- [Exercise description]: Say how many lines below hold the word "each"; give the number by itself.
*** Data ***
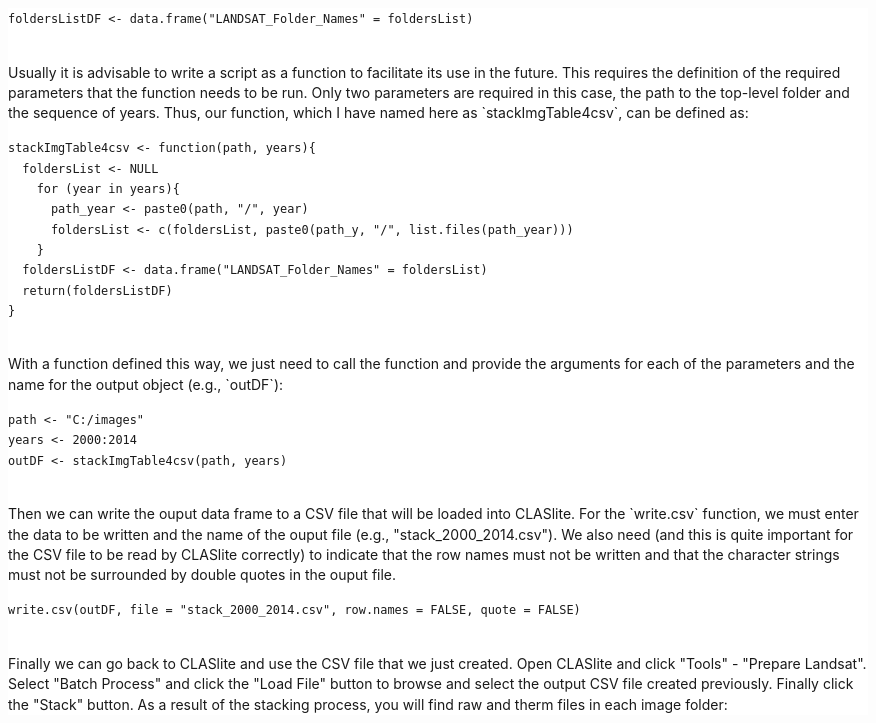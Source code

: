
 ```
foldersListDF <- data.frame("LANDSAT_Folder_Names" = foldersList)
```
<br>
Usually it is advisable to write a script as a function to facilitate its use in the future. This requires the definition of the required parameters that the function needs to be run. Only two parameters are required in this case, the path to the top-level folder and the sequence of years. Thus, our function, which I have named here as `stackImgTable4csv`, can be defined as:

```
stackImgTable4csv <- function(path, years){
  foldersList <- NULL
    for (year in years){
      path_year <- paste0(path, "/", year)
      foldersList <- c(foldersList, paste0(path_y, "/", list.files(path_year)))
    }
  foldersListDF <- data.frame("LANDSAT_Folder_Names" = foldersList)
  return(foldersListDF)
}
```
<br>
With a function defined this way, we just need to call the function and provide the arguments for each of the parameters and the name for the output object (e.g., `outDF`):

```
path <- "C:/images"
years <- 2000:2014
outDF <- stackImgTable4csv(path, years)
```
<br>
Then we can write the ouput data frame to a CSV file that will be loaded into CLASlite. For the `write.csv` function, we must enter the data to be written and the name of the ouput file (e.g., "stack_2000_2014.csv"). We also need (and this is quite important for the CSV file to be read by CLASlite correctly) to indicate that the row names must not be written and that the character strings must not be surrounded by double quotes in the ouput file.

```
write.csv(outDF, file = "stack_2000_2014.csv", row.names = FALSE, quote = FALSE)
```
<br>
Finally we can go back to CLASlite and use the CSV file that we just created. Open CLASlite and click "Tools" - "Prepare Landsat". Select "Batch Process" and click the "Load File" button to browse and select the output CSV file created previously. Finally click the "Stack" button. As a result of the stacking process, you will find raw and therm files in each image folder:
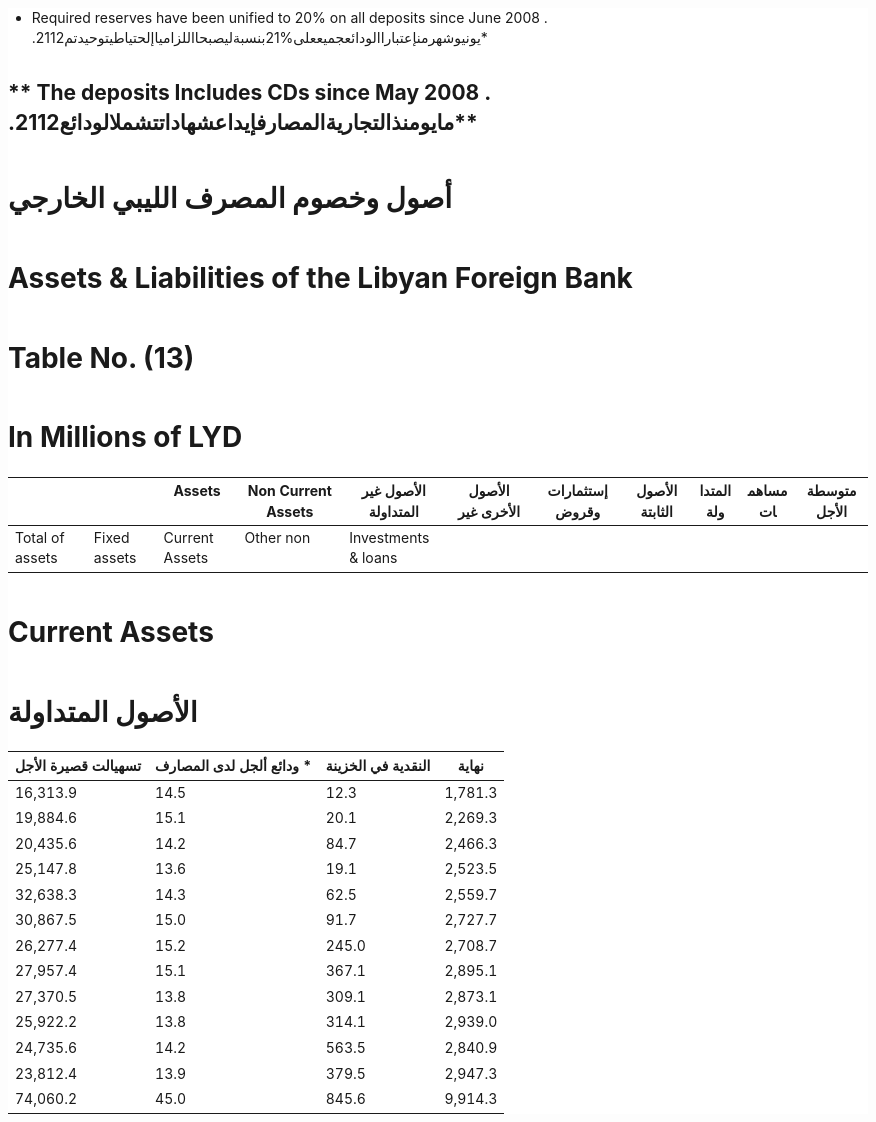 * Required reserves have been unified to 20% on all deposits since June 2008 . .2112يونيوشهرمنإعتباراالودائعجميععلى%21بنسبةليصبحااللزامياإلحتياطيتوحيدتم*

** The deposits Includes CDs since May 2008 . .2112مايومنذالتجاريةالمصارفإيداعشهاداتتشملالودائع**
---
# أصول وخصوم المصرف الليبي الخارجي

# Assets & Liabilities of the Libyan Foreign Bank

# Table No. (13)

# In Millions of LYD

| | |Assets|Non Current Assets|اﻷصول غير المتداولة|اﻷصول اﻷخرى غير|إستثمارات وقروض|اﻷصول الثابتة|المتداولة|مساهمات|متوسطة اﻷجل|
|---|---|---|---|---|---|---|---|---|---|---|
|Total of assets|Fixed assets|Current Assets|Other non|Investments & loans| | | | | | |

# Current Assets

# اﻷصول المتداولة

|تسهيالت قصيرة اﻷجل|ودائع ألجل لدى المصارف *|النقدية في الخزينة|نهاية|
|---|---|---|---|
|16,313.9|14.5|12.3|1,781.3|
|19,884.6|15.1|20.1|2,269.3|
|20,435.6|14.2|84.7|2,466.3|
|25,147.8|13.6|19.1|2,523.5|
|32,638.3|14.3|62.5|2,559.7|
|30,867.5|15.0|91.7|2,727.7|
|26,277.4|15.2|245.0|2,708.7|
|27,957.4|15.1|367.1|2,895.1|
|27,370.5|13.8|309.1|2,873.1|
|25,922.2|13.8|314.1|2,939.0|
|24,735.6|14.2|563.5|2,840.9|
|23,812.4|13.9|379.5|2,947.3|
|74,060.2|45.0|845.6|9,914.3|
*** End of Data ***
- [Solution to this exercise]: 2